June 29, 2022

Science: "Cancer disappeared!" news on early June 2022 (cancer journal club in the lab)

 A few weeks ago, many major news outlets reported this news, sensationally titled "cancer disappeared!".


The news was based on a report on New England Journal of Medicine (NEJM), published on 6/5/2022. The journal is highly regarded.

Link to the paper.  https://www.nejm.org/doi/10.1056/NEJMoa2201445


We picked up the paper for our journal club in the lab.


Background. 

(a) Immunotherapy reagent (PD1 blocker) has shown success in various cancers, including metastatic (stage 4) colorectal cancer. 

(b) PD1 blocker indicated particularly good efficacy on a subset of cancers with mismatch-repair deficient characteristic.

(c) Standard colorectal cancer therapy is initial treatment with chemotherapy drugs (combination of DNA damaging drugs such as fluoropyrimidine and platinum compound oxaliplatin), followed by chemoradio therapy then surgery. 

(d) But the response rate for the standard therapy is up to 25%. The current therapy comes with complications, toxicity and fertility challenge.

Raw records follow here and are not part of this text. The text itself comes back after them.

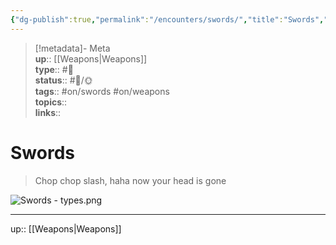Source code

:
 ```yaml
---
{"dg-publish":true,"permalink":"/encounters/swords/","title":"Swords","tags":["📝","📝/🌞","on/swords","on/weapons"]}
---
```



> [!metadata]- Meta  
> **up**:: [[Weapons\|Weapons]]  
> **type**:: #📝  
> **status**:: #📝/🌞  
> **tags**:: #on/swords #on/weapons  
> **topics**::  
> **links**::

# Swords

> Chop chop slash, haha now your head is gone 

![Swords - types.png](/img/user/Extras/Attachments/Swords%20-%20types.png)

---
up:: [[Weapons\|Weapons]]

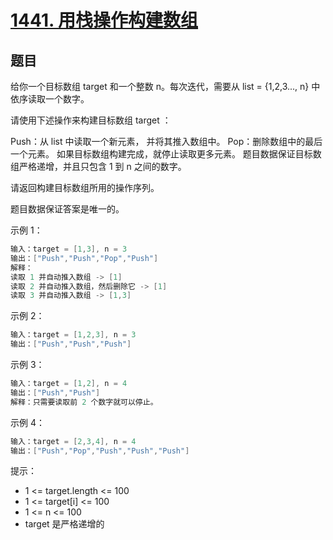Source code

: # [1441. 用栈操作构建数组](https://leetcode-cn.com/problems/build-an-array-with-stack-operations/)

## 题目

给你一个目标数组 target 和一个整数 n。每次迭代，需要从 list = {1,2,3..., n} 中依序读取一个数字。

请使用下述操作来构建目标数组 target ：

Push：从 list 中读取一个新元素， 并将其推入数组中。
Pop：删除数组中的最后一个元素。
如果目标数组构建完成，就停止读取更多元素。
题目数据保证目标数组严格递增，并且只包含 1 到 n 之间的数字。

请返回构建目标数组所用的操作序列。

题目数据保证答案是唯一的。

 

示例 1：
```c
输入：target = [1,3], n = 3
输出：["Push","Push","Pop","Push"]
解释： 
读取 1 并自动推入数组 -> [1]
读取 2 并自动推入数组，然后删除它 -> [1]
读取 3 并自动推入数组 -> [1,3]
```
示例 2：
```c
输入：target = [1,2,3], n = 3
输出：["Push","Push","Push"]
```
示例 3：
```c
输入：target = [1,2], n = 4
输出：["Push","Push"]
解释：只需要读取前 2 个数字就可以停止。
```
示例 4：
```c
输入：target = [2,3,4], n = 4
输出：["Push","Pop","Push","Push","Push"]
```

提示：

- 1 <= target.length <= 100
- 1 <= target[i] <= 100
- 1 <= n <= 100
- target 是严格递增的
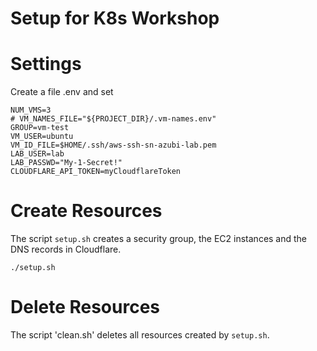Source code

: # Setup for K8s Workshop

# Settings
Create a file .env and set

```shell
NUM_VMS=3
# VM_NAMES_FILE="${PROJECT_DIR}/.vm-names.env"
GROUP=vm-test
VM_USER=ubuntu
VM_ID_FILE=$HOME/.ssh/aws-ssh-sn-azubi-lab.pem
LAB_USER=lab
LAB_PASSWD="My-1-Secret!"
CLOUDFLARE_API_TOKEN=myCloudflareToken
```
# Create Resources
The script `setup.sh` creates a security group, the EC2 instances and the DNS records in Cloudflare.

```shell
./setup.sh
```
# Delete Resources
The script 'clean.sh' deletes all resources created by `setup.sh`.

Much to be desired.


In the report, the group in Sloan Kettering Memorial Cancer Center hypothesized that single reagent PD1 blocker could be effective in patients with mismatch-repair deficient, localized (stage 2 and 3) rectal cancers.

They enrolled 16 patients with mismatch repair-deficient rectal cancer and stated treatment with PD1 blocker every 3 weeks for 6 months.

 In the planning, (Plan A) if the single drug treatment work, no chemo or surgery, and (Plan B) the PD1 blocker treatment should be followed by chemoradiotherapy then surgery (=standard therapy).

They monitored the cancer at the start, 6 weeks, 3 months and 6 months. 


Amazingly, the cancer literally "disappeared" in 100% of 12 patients who went through the 6 months treatment of PD1 blocker. 

In all clinical monitoring parameters (imaging analyses with MRI, PET, endoscopy, digital examination, histopathological analyses on biopsy samples), rectal cancers were not seen. They did not even have to pull out the Plan B/follow up with chemoradio therapy then surgery.


If we point out something cautionary and less rosy, 

(i) mismatch repair-deficient colorectal cancers are about 5-10% of colorectal cancers. 

(ii) This is a phase2 trial with small size of white patients in single institute. 

(iii) If the cancer ever comes back or not in a long term remains to be seen.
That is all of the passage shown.